Ramparts: Those Were the Days…
The recent publication of Peter Richardson’s “A Bomb in Every Issue: How the Short, Unruly Life of Ramparts Magazine Changed America” evokes memories of when San Francisco dominated pop culture and counterculture.
The 1960s gave birth to what became known as “the San Francisco Sound” (the Grateful Dead, Jefferson Airplane, Sly and the Family Stone, Santana and others), the hippie movement, vocal anti-Vietnam War protests, and some ground-breaking magazines including Rolling Stone (1967), Berkeley Barb (1965) and later Mother Jones (1976). The magazine that preceded and influenced them all was Ramparts.
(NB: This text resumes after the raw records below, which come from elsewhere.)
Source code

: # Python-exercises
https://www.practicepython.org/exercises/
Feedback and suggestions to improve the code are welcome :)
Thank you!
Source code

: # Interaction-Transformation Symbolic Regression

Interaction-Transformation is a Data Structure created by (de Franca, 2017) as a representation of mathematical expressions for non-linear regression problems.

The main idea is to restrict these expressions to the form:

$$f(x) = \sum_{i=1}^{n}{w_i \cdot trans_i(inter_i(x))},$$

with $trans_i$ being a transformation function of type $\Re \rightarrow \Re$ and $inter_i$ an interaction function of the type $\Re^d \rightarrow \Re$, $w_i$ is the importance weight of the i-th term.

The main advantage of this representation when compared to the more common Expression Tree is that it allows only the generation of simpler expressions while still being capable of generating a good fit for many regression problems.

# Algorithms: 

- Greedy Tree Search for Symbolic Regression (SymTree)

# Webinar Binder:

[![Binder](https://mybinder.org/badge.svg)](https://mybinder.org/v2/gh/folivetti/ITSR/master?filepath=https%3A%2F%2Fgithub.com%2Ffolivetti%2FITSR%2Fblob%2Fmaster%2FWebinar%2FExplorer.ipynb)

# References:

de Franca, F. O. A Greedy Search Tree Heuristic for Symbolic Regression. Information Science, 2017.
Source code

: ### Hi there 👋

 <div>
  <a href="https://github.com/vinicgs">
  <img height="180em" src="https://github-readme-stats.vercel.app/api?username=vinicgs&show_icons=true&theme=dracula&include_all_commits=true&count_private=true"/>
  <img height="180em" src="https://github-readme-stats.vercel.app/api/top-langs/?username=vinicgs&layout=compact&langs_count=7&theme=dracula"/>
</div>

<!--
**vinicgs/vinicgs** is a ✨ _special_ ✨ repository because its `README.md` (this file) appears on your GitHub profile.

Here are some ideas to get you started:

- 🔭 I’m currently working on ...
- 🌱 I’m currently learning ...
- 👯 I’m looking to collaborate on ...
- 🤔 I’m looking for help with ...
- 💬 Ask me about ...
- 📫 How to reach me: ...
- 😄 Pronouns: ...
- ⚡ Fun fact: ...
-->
Founded in 1962 as a Catholic literary quarterly, Ramparts soon became the muckraking voice of the New Left when Warren Hinckle took over as executive editor and Robert Scheer joined as managing editor. Noam Chomsky, Seymour Hersh, Hunter Thompson, Eldridge Cleaver, Christopher Hitchens, Ken Kesey, Allen Ginsberg, Susan Sontag, Erica Jong, Gabriel Garcia Marquez, Jann Wenner, and Adam Hochschild were just a few of the noteworthy writers who contributed to the editorial content.